MR7.1 Lengte

Je laat kinderen elk om beurt zo dicht mogelijk een balletje rollen bij een paaltje (zoals bij petanque).  Je wilt weten wie er het dichtst bij zit.

Mogelijkheden in fase 1:

  • Je neemt een touwtje en knipt telkens de juiste lengtes af.  Je markeert met een strikje of gekleurde stift van welke bal het touwtje was.
    Je vergelijkt de stukjes touw naast elkaar.  Het kortste touwtje zit er het dichtste bij.
  • Je neemt een touwtje.  Markeert op het touwtje telkens de verschillende afstanden.  De markering die het dichtst bij het beginpunt van het touw is, duidt de bal aan die het dichtst bij het paaltje lag.
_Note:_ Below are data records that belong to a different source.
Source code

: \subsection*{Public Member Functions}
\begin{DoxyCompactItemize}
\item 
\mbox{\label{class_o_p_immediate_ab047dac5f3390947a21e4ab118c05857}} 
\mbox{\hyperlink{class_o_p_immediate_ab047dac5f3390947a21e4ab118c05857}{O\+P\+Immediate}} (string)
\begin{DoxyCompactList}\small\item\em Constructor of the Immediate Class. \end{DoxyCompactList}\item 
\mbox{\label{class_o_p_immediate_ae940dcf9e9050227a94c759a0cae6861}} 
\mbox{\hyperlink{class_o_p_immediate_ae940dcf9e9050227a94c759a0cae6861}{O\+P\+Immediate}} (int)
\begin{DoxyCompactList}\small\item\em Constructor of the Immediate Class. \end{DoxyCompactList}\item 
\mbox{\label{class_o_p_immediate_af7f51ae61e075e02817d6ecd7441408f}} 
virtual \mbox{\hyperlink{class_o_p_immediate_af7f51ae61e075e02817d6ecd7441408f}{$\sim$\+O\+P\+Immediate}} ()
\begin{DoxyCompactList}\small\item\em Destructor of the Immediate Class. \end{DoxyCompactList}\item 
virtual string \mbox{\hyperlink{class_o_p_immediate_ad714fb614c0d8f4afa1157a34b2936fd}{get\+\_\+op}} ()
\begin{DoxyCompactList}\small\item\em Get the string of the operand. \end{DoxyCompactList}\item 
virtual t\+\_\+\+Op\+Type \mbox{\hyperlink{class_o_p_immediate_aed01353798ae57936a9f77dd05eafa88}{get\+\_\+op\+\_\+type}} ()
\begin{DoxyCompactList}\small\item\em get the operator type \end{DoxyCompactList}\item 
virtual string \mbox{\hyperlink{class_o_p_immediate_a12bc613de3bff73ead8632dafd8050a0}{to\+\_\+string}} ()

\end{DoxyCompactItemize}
Fase 3: kies een maateenheid (b.v. tandenstokers of lucifers) en meet hoeveel keer deze maat in de afstand kan (b.v. 5 lucifers versus 4 lucifers).  De bal met het laagste aantal van de maateenheid ligt het dichtst bij het paaltje.

Fase 4:  als je hetzelfde aantal maateenheden met een kleinere restafstand uitkomt (b.v. 5 lucifers en een beetje versus 5 lucifers en een beetje), kan je nog een kleinere maat gebruiken om de restafstand nauwkeurig te meten.
B.v. 5 lucifers en 3 paperclips versus 5 lucifers en 5 paperclips.
Merk op: je kan ook met een touwtje zoals in fase 1 de restafstand vergelijken, maar dan zit je niet in fase 4.

Fase 5 + 6: je meet exact met een lint- of rolmeter (8 cm versus 10 cm).